【ハンセン病家族訴訟】歴史的な控訴断念で拓かれた救済の道。差別と偏見の解決へ、国が負うべき重い責任

2019年07月09日、長きにわたり社会の片隅で差別と偏見に耐え忍んできたハンセン病元患者の家族たちに、ついに希望の光が差し込みました。安倍晋三首相は、国に対して損害賠償を命じた同年06月28日の熊本地裁判決を受け入れ、控訴を断念する意向を正式に表明したのです。この決断は、かつての誤った国策によって傷つけられた人々の尊厳を取り戻すための、大きな第一歩となるでしょう。

東京都内で開催された記者会見では、原告団から「偏見を根絶するために国は全力を尽くしてほしい」という切実な願いが語られました。SNS上でもこのニュースは瞬く間に拡散され、「あまりにも長い時間がかかったけれど、ようやく一歩前進した」「家族というだけで差別される理不尽さが終わってほしい」といった、原告の苦悩に寄り添う温かい声や、国の責任を問う鋭い意見が数多く寄せられています。

原告団長を務める94歳の林力さんは、衆院議員会館での会見にて、約80年前に父親が鹿児島県の療養所へ強制収容されてからの壮絶な半生を振り返りました。ハンセン病とは、かつて「らい病」と呼ばれた細菌感染症ですが、感染力は非常に弱く、現代では治療法も確立されています。しかし、かつての日本では患者を社会から完全に引き離す「強制隔離政策」がとられ、それが深刻な差別を生む土壌となりました。

林さんは、父が連れ去られた後に自宅が真っ白な薬剤で消毒される光景を目の当たりにし、幼心に恐怖を刻み込まれたそうです。療養所の父からは「家族だと知られたら幸せにはなれない、一生隠し通せ」という悲痛な手紙が届き続けました。林さんは震える声で、「もう隠す必要はないんだよ、と父の霊前に報告したい」と述べ、名前を伏せて生きてこざるを得なかった歳月の重みを噛み締めていました。

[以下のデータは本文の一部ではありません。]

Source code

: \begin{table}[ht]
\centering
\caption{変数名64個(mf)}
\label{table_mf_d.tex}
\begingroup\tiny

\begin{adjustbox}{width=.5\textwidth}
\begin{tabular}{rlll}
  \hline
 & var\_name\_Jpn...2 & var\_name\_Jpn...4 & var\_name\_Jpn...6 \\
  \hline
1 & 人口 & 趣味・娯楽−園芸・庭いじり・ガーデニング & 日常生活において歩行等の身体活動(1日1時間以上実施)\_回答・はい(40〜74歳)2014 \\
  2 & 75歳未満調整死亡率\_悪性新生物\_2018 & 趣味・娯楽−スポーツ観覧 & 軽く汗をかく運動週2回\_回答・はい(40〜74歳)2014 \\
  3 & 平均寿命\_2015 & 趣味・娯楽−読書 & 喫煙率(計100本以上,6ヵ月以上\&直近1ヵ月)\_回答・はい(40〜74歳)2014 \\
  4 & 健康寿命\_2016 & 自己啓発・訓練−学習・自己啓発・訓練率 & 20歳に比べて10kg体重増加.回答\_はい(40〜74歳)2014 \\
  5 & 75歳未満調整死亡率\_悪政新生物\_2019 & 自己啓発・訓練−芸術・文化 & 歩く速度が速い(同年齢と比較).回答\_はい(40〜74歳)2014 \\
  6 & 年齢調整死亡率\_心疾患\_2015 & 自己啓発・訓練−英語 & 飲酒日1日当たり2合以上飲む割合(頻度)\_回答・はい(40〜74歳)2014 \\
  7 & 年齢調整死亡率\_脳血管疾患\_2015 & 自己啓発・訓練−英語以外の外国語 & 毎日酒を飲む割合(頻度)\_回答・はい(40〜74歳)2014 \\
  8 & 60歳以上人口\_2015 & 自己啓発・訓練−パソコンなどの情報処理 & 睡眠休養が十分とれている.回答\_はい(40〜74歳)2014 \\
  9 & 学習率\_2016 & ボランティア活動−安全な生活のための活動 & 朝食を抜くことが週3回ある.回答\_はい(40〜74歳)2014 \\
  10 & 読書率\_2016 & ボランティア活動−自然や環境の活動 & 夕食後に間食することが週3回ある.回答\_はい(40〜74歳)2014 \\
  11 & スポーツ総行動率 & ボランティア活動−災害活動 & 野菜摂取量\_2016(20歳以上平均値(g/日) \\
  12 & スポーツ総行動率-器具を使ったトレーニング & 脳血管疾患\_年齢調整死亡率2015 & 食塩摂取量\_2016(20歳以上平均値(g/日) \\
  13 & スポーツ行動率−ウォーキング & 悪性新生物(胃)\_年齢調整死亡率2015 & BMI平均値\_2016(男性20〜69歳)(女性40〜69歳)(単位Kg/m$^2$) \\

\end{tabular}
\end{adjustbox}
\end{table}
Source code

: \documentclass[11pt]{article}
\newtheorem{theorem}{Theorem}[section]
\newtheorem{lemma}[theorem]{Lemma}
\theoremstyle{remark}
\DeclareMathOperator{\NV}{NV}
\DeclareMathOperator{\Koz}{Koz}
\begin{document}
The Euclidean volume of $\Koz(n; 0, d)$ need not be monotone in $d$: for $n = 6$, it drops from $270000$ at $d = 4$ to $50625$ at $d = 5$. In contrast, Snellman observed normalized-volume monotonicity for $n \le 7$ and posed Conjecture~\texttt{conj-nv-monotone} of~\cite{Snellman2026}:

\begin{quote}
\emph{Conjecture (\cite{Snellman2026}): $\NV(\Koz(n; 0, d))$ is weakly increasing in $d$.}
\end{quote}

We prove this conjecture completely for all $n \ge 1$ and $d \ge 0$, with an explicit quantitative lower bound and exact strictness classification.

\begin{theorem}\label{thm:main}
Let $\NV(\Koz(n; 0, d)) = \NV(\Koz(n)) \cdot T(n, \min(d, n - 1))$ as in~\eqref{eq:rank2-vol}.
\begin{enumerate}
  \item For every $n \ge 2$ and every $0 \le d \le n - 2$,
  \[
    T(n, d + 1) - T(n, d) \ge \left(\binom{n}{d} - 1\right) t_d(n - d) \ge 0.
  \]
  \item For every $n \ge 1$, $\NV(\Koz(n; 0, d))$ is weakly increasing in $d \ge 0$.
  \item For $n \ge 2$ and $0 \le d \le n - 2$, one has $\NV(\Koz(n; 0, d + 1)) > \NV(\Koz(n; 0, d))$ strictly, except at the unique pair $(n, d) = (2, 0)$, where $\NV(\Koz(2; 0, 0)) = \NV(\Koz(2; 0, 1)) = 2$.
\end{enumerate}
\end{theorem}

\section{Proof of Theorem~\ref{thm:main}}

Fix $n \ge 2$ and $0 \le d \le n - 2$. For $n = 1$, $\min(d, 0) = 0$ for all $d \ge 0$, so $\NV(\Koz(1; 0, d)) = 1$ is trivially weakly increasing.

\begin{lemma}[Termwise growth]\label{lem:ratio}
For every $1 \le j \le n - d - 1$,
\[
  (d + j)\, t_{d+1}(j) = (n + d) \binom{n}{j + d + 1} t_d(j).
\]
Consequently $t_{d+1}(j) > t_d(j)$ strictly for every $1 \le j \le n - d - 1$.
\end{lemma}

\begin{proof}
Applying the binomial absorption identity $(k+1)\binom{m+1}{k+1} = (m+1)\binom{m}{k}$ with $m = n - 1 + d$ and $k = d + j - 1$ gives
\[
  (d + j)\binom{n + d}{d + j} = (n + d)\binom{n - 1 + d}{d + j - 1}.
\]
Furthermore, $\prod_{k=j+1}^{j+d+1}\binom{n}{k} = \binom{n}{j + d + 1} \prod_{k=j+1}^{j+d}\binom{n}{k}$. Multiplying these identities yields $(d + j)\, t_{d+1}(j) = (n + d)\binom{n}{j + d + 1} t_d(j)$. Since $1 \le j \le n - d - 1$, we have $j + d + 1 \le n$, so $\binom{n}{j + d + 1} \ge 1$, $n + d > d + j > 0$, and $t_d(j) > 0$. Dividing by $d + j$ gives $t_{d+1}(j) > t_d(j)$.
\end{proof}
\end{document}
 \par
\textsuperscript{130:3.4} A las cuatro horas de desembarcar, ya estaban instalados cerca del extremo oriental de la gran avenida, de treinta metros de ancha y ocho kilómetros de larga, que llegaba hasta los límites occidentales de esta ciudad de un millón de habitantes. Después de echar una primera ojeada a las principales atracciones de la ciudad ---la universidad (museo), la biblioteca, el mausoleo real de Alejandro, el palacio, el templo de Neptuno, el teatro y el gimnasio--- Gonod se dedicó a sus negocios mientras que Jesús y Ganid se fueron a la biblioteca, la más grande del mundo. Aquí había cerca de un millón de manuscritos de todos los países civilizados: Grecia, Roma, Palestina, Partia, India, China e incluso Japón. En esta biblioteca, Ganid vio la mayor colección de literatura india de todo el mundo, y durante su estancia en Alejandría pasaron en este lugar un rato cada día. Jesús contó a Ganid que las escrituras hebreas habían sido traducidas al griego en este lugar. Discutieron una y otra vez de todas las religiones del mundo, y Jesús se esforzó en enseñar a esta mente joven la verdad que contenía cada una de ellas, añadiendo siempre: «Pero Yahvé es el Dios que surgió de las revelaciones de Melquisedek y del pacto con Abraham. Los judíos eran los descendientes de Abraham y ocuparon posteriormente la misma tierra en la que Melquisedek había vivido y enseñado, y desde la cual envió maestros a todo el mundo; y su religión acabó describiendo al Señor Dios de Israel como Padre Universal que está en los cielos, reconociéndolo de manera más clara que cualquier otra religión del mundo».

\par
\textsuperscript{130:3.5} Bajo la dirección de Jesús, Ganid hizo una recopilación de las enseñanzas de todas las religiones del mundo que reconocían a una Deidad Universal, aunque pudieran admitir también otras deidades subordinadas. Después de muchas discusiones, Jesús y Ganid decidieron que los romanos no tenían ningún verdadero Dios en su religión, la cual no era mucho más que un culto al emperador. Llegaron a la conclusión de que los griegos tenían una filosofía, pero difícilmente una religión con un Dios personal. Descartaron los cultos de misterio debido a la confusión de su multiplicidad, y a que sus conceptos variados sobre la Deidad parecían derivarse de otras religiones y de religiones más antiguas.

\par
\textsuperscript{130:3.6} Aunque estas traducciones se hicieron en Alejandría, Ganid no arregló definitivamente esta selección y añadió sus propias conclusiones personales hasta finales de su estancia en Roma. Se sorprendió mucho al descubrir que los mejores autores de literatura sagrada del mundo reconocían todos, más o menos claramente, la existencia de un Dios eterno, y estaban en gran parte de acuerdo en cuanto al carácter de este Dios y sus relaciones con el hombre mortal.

会見場には、顔や名前を公表できないという条件で参加した原告も多く、その事実こそが今なお根深く残る差別の象徴といえます。読み書きの機会を奪われ、青春を失ったと訴える方や、幼い妹が母親と引き離されて泣き叫んでいた光景が忘れられないと語る方など、その被害は多岐にわたります。国が認めるべきは金銭的な補償だけでなく、奪われた「あるべき人生」そのものに対する心からの謝罪ではないでしょうか。

弁護団は、今回の判決確定を機に、原告以外の家族も含めた広範な救済制度の創設を求めています。これまでの隔離政策は、単に患者本人を苦しめただけでなく、その血縁者にまで「汚れ」のレッテルを貼るという残酷な構造を持っていました。失われた家族の絆を修復し、すべての被害者が救われるためには、一過性の対応ではなく、未来を見据えた息の長い支援策の構築が不可欠であると私は強く感じます。

今回の国の決断は、現在も最高裁で争われている他の同種訴訟にもポジティブな影響を与える可能性が高いでしょう。司法と行政が手を取り合い、一刻も早くすべての家族に救いの手を差し伸べるべきです。過去の過ちを真摯に検証し、二度と同じ悲劇を繰り返さないための立法措置を講じること。それこそが、2019年というこの転換点において、国が果たすべき真の役割ではないでしょうか。